The flexibility of the Astronomy and Physics Departments is one of the things that helps to set it apart from other, larger departments and one thing that students find particularly beneficial.
Elmegreen explained that because there are so few professors, they have the ability to work their schedules around those of their students.
“I’ve actually had classes scheduled around me,” said Mongillo.
Elmegreen said, “We don’t have an issue with overlapping courses. If a Quantum course meets when my Interstellar Medium course meets, then we will change. They’re not offered the same time if we know a major needs to be in two classes.” However, working with other departments can be difficult. “We just can’t coordinate with all the possibilities,” said Elmegreen. “Sometimes there can be a conflict outside the department.”
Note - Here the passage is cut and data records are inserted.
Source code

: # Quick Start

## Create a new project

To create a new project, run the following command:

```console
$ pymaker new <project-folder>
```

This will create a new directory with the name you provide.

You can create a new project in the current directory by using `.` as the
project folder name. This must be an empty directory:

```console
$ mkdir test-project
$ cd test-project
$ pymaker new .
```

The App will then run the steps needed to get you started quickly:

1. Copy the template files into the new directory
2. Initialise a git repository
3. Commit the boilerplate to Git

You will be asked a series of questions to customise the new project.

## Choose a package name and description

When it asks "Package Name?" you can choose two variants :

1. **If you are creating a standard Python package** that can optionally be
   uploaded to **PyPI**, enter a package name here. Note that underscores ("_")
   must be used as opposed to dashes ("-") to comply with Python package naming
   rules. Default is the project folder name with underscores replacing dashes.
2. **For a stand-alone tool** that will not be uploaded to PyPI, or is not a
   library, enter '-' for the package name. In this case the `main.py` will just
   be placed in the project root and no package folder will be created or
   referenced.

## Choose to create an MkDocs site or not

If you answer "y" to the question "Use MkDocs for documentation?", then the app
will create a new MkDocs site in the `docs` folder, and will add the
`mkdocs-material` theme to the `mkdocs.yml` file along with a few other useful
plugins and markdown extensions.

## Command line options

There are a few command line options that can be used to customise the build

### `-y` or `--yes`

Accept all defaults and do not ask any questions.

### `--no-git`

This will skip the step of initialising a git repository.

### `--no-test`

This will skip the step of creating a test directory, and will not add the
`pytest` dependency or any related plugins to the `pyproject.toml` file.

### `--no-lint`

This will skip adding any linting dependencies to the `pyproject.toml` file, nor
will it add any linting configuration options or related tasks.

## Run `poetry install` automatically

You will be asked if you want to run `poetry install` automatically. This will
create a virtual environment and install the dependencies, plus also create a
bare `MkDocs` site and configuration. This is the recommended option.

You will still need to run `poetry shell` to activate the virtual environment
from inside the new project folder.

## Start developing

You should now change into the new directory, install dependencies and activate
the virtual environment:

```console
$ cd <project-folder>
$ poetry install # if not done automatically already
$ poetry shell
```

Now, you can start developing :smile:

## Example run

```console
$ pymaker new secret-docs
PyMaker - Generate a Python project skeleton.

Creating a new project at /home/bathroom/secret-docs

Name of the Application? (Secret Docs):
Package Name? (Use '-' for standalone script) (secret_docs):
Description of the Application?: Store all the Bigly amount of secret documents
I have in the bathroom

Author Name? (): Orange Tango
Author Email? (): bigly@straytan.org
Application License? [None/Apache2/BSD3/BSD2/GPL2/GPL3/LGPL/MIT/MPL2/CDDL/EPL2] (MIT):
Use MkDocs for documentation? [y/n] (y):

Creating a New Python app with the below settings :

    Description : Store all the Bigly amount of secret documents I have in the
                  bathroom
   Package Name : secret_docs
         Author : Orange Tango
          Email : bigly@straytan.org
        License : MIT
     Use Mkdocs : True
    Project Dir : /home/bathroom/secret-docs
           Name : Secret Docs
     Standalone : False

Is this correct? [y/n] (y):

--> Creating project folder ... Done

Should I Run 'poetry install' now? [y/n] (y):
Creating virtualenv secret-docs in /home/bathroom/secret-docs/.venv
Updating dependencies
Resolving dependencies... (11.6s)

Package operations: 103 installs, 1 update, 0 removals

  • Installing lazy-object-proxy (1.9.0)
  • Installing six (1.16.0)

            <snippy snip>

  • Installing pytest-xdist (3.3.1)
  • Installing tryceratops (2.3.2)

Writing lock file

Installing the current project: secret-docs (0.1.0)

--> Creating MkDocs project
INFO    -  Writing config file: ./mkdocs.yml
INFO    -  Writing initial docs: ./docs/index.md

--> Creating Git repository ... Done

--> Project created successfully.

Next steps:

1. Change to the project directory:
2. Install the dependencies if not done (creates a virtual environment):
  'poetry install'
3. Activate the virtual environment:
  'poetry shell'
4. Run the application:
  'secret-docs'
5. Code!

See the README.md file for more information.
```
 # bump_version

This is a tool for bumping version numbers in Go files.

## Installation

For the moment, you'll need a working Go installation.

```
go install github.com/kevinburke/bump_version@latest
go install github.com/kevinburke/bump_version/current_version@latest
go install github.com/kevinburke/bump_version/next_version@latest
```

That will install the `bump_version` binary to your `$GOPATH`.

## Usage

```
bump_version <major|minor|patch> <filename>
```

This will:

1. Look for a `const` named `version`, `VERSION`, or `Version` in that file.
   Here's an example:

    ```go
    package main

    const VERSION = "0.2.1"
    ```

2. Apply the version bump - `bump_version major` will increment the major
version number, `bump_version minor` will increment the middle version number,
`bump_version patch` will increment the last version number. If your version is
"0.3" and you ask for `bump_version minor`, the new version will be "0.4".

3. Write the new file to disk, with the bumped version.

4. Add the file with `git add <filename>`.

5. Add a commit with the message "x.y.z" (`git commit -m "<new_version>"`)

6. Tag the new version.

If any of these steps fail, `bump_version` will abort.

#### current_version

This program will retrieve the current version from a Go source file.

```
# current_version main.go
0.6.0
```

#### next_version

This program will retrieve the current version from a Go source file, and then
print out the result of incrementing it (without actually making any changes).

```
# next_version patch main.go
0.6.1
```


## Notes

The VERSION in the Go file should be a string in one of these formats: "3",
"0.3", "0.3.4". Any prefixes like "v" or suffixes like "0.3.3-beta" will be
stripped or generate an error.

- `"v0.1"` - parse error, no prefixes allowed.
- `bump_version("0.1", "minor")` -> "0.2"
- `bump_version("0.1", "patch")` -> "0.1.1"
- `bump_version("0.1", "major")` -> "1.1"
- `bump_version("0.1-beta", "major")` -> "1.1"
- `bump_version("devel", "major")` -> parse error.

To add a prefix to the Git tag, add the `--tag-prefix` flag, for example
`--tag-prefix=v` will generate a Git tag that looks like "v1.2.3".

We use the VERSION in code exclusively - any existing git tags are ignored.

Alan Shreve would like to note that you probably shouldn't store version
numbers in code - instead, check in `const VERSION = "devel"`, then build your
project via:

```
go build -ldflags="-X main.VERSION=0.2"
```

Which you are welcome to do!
Another problem the department can face is more from the perspective of the Dean’s office, which has rules about the minimum sizes classes need to be. When only a few students registered for one of Elmegreen’s courses, she said she thought there was a possibility she would have to cancel it, but a student needed it for his major. While enough students ultimately joined the course and it was offered, there was never any any concern that he would be unable to finish his degree; the department offers options in independent study, regardless of the fact that professors do not get credit for teaching independent study.
In any case, the department consistently advocates for its students so they can get the best astronomy education Vassar can provide.